# Street charger ???



## Lyrikalholokost (Jun 22, 2012)

Has anybody heard of or currently use or used a street charger for thier hydros ?? I ran across it from a homie of mine and was thinking of buying one for my cutlass but i wanted to see if anybody has had any experiance with it ? So if you can let me know id really appreciate it thanks ! 

P.s. i posted the link incase you guys wanted to check it out thanks again

http://www.streetcharger.com/streetcharger.asp


----------



## ron1973kim (Jul 29, 2012)

I have never seen them b4 but I'm interested. suxs charging batteries, especially 3 at a time.takes me 48 hrs.. nice to not ever worry about them like ur car battery.thxs for info


----------



## 352cutty86 (May 21, 2008)

Ya they been around for a pretty long time. Havent used it personally but its more for the occasional hitting the switch guy. If ur hardcore switch addict stay with a mulicharger.


----------



## Lyrikalholokost (Jun 22, 2012)

ron1973kim said:


> I have never seen them b4 but I'm interested. suxs charging batteries, especially 3 at a time.takes me 48 hrs.. nice to not ever worry about them like ur car battery.thxs for info


No prob ! Yea it would be nice to not charge them anymore especially since i have to charge mine 1 battery at a time ! Usually takes me bout 3 full days to charge all the batteries n i only have 4 ! I only have a single battery charger cuz i could never find a multi-charger


----------



## Lyrikalholokost (Jun 22, 2012)

352cutty86 said:


> Ya they been around for a pretty long time. Havent used it personally but its more for the occasional hitting the switch guy. If ur hardcore switch addict stay with a mulicharger.


So it doesnt really charge that fast ? I rarely hit the switches but since im upgrading them this week i prolly will be hitting them alot lol


----------



## 352cutty86 (May 21, 2008)

Ya they been around for a pretty long time. Havent used it personally but its more for the occasional hitting the switch guy. If ur hardcore switch addict stay with a good multi charger. But I'm interested on what people have to say?! Shit they might convince me.
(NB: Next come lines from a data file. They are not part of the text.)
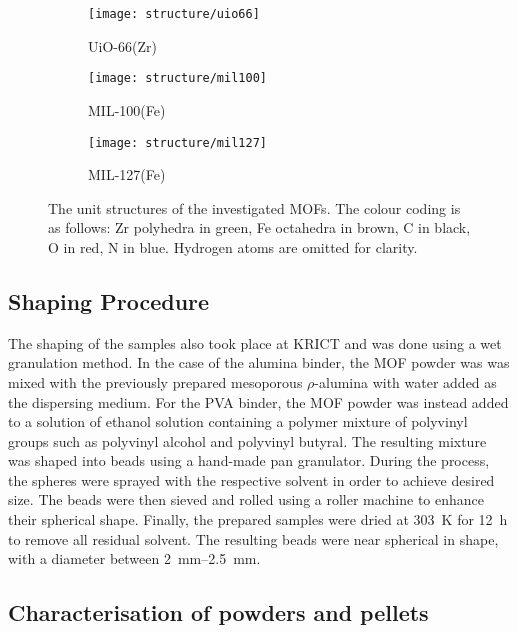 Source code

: \begin{figure}[htb]
	\centering
	\begin{subfigure}{0.3\textwidth}
		\texttt{[image: structure/uio66]}
		\caption{UiO-66(Zr)}
	\end{subfigure}
	\begin{subfigure}{0.3\textwidth}
		\texttt{[image: structure/mil100]}
		\caption{MIL-100(Fe)}
	\end{subfigure}
	\begin{subfigure}{0.3\textwidth}
		\texttt{[image: structure/mil127]}
		\caption{MIL-127(Fe)}
	\end{subfigure}

	\caption{The unit structures of the investigated MOFs.
		The colour coding is as follows: Zr polyhedra in green,
		Fe octahedra in brown, C in black, O in red, N in blue.
		Hydrogen atoms are omitted for clarity.}%
	\label{shaping:fgr:mofstructures}
\end{figure}




\subsection{Shaping Procedure}

The shaping of the samples also took place at KRICT and was done
using a wet granulation method. In the case of the alumina binder,
the MOF powder was was mixed with the previously prepared mesoporous
\(\rho\)-alumina with water added as the dispersing medium. For the
PVA binder, the MOF powder was instead added to a solution of
ethanol solution containing a polymer mixture of polyvinyl groups
such as polyvinyl alcohol and polyvinyl butyral. The resulting
mixture was shaped into beads using a hand-made pan granulator.
During the process, the spheres were sprayed with the respective
solvent in order to achieve desired size. The beads were then sieved
and rolled using a roller machine to enhance their spherical
shape. Finally, the prepared samples were dried at \SI{303}{\kelvin}
for \SI{12}{\hour} to remove all residual solvent.
The resulting beads were near spherical in shape, with a diameter
between \SIrange{2}{2.5}{\milli\metre}.

\subsection{Characterisation of powders and pellets}


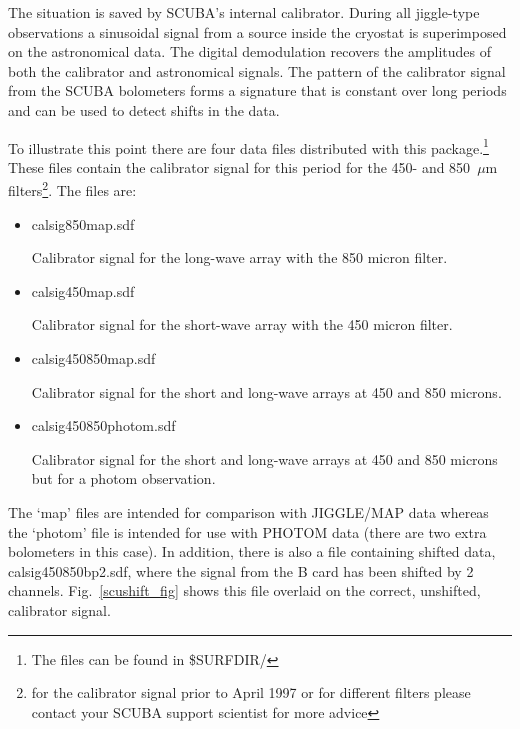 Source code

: \documentclass[twoside,11pt]{article}
\renewcommand{\_}{\texttt{\symbol{95}}}
\begin{document}
The situation is saved by SCUBA's internal calibrator. During all
jiggle-type observations a sinusoidal signal from a source inside the
cryostat is superimposed on the astronomical data. The digital
demodulation recovers the amplitudes of both the calibrator and
astronomical signals. The pattern of the calibrator signal from the SCUBA
bolometers forms a signature that is constant over long periods and can be
used to detect shifts in the data.

To illustrate this point there are four data files distributed with this
package.\footnote{The files can be found in \$SURF\_DIR/}         
These files contain the calibrator signal for this period for the
450- and 850~$\mu$m filters\footnote{for the calibrator signal prior to April
1997 or for different filters please contact your SCUBA support scientist for
more advice}. The files are:

\begin{itemize}
\item calsig\_850\_map.sdf

Calibrator signal for the long-wave array with the 850 micron filter.

\item calsig\_450\_map.sdf

Calibrator signal for the short-wave array with the 450 micron filter.

\item calsig\_450\_850\_map.sdf

Calibrator signal for the short and long-wave arrays at 450 and 850 microns.

\item calsig\_450\_850\_photom.sdf

Calibrator signal for the short and long-wave arrays at 450 and 850 microns
but for a photom observation.

\end{itemize}

The `\_map' files are intended for comparison with JIGGLE/MAP data whereas the
`\_photom' file is intended for use with PHOTOM data (there are two extra
bolometers in this case).  In addition, there is also a file containing
shifted data, calsig\_450\_850\_bp2.sdf, where the signal from the B card has
been shifted by 2 channels. Fig.\ \ref{scushift_fig} shows this file overlaid
on the correct, unshifted, calibrator signal.
 
\end{document}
Lol


----------



## lakewood213 (May 27, 2003)

i installed one on my first car that i juiced. its up on the streetcharger site (the green and gold buick Lesabre). at the time i thought it was a good move, but after having it for a while, i realized that the trickle charge just wasnt enough, so i took it out and got an associated charger. much better investment in my opinion. that was my daily driver at the time, and even with driving it all the time, the streetcharger wouldnt give the batts the performance i needed.


----------



## INSANE (Feb 28, 2012)

I have 4 batteries in my cutlass with a street charger and it keeps my batteries charged. I only drive it 1or2 times a week and I'm switch happy in town


----------



## 83MCinBmore (Jun 14, 2011)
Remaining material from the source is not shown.